Recurrent Neural Networks are very powerful, because they combine 2 properties: 1) distributed hidden state that allows them to store a lot of information about the past efficiently, and 2) non-linear dynamics that allow them to update their hidden state in complicated ways. With enough neurons and time, RNNs can compute anything that can be computed by your computer. So what kinds of behavior can RNNs exhibit? They can oscillate, they can settle to point attractors, they can behave chaotically. And they could potentially learn to implement lots of small programs that each capture a nugget of knowledge and run in parallel, interacting to produce very complicated effects.

However, the computational power of RNNs makes them very hard to train. It is quite difficult to train a RNN because of the exploding or vanishing gradients problem. As we backpropagate through many layers, what happens to the magnitude of the gradients? If the weights are small, the gradients shrink exponentially. If the weights are big, the gradients grow exponentially. Typical feed-forward neural nets can cope with these exponential effects because they only have a few hidden layers. On the other hand, in a RNN trained on long sequences, the gradients can easily explode or vanish. Even with good initial weights, it’s very hard to detect that the current target output depends on an input from many time-steps ago, so RNNs have difficulty dealing with long-range dependencies.

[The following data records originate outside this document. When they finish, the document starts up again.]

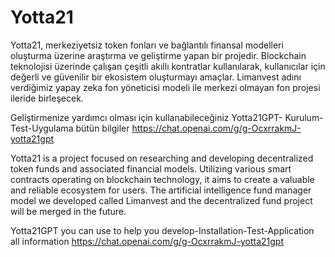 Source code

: # Yotta21

Yotta21, merkeziyetsiz token fonları ve bağlantılı finansal modelleri oluşturma üzerine araştırma ve geliştirme yapan bir projedir. 
Blockchain teknolojisi üzerinde çalışan çeşitli akıllı kontratlar kullanılarak, kullanıcılar için değerli ve güvenilir bir ekosistem oluşturmayı amaçlar.
Limanvest adını verdiğimiz yapay zeka fon yöneticisi modeli ile merkezi olmayan fon projesi ileride birleşecek.

Geliştirmenize yardımcı olması için kullanabileceğiniz Yotta21GPT- Kurulum-Test-Uygulama bütün bilgiler
https://chat.openai.com/g/g-OcxrrakmJ-yotta21gpt



Yotta21 is a project focused on researching and developing decentralized token funds and associated financial models. 
Utilizing various smart contracts operating on blockchain technology, it aims to create a valuable and reliable ecosystem for users.
The artificial intelligence fund manager model we developed called Limanvest and the decentralized fund project will be merged in the future.

Yotta21GPT you can use to help you develop-Installation-Test-Application all information
https://chat.openai.com/g/g-OcxrrakmJ-yotta21gpt


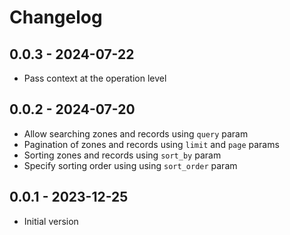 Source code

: # Changelog

## 0.0.3 - 2024-07-22
* Pass context at the operation level

## 0.0.2 - 2024-07-20
* Allow searching zones and records using `query` param
* Pagination of zones and records using `limit` and `page` params
* Sorting zones and records using `sort_by` param
* Specify sorting order using using `sort_order` param

## 0.0.1 - 2023-12-25
* Initial version
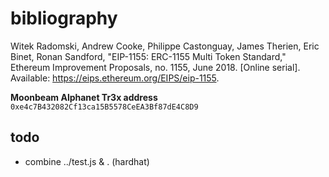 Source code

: # bibliography

Witek Radomski, Andrew Cooke, Philippe Castonguay, James Therien, Eric Binet, Ronan Sandford, "EIP-1155: ERC-1155 Multi Token Standard," Ethereum Improvement Proposals, no. 1155, June 2018. [Online serial]. Available: https://eips.ethereum.org/EIPS/eip-1155.

**Moonbeam Alphanet Tr3x address** `0xe4c7B432082Cf13ca15B5578CeEA3Bf87dE4C8D9`

## todo

+ combine ../test.js & . (hardhat)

There are essentially 4 effective ways to learn a RNN:

Long Short Term Memory: Make the RNN out of little modules that are designed to remember values for a long time.
Hessian Free Optimization: Deal with the vanishing gradients problem by using a fancy optimizer that can detect directions with a tiny gradient but even smaller curvature.
Echo State Networks: Initialize the input -> hidden and hidden -> hidden and output -> hidden connections very carefully so that the hidden state has a huge reservoir of weakly coupled oscillators which can be selectively driven by the input.
Good initialization with momentum: Initialize like in Echo State Networks, but then learn all of the connections using momentum.

4 — Long/Short Term Memory Network

Hochreiter & Schmidhuber (1997) solved the problem of getting a RNN to remember things for a long time (like hundreds of time steps) by building what known as long-short term memory network. They designed a memory cell using logistic and linear units with multiplicative interactions. Information gets into the cell whenever its “write” gate is on. The information stays in the cell so long as its “keep” gate is on. Information can be read from the cell by turning on its “read” gate.

Reading cursive handwriting is a natural task for an RNN. The input is a sequence of (x, y, p) coordinates of the tip of the pen, where p indicates whether the pen is up or down. The output is a sequence of characters. Graves & Schmidhuber (2009) showed that RNNs with LSTM are currently the best systems for reading cursive writing. In brief, they used a sequence of small images as input rather than pen coordinates.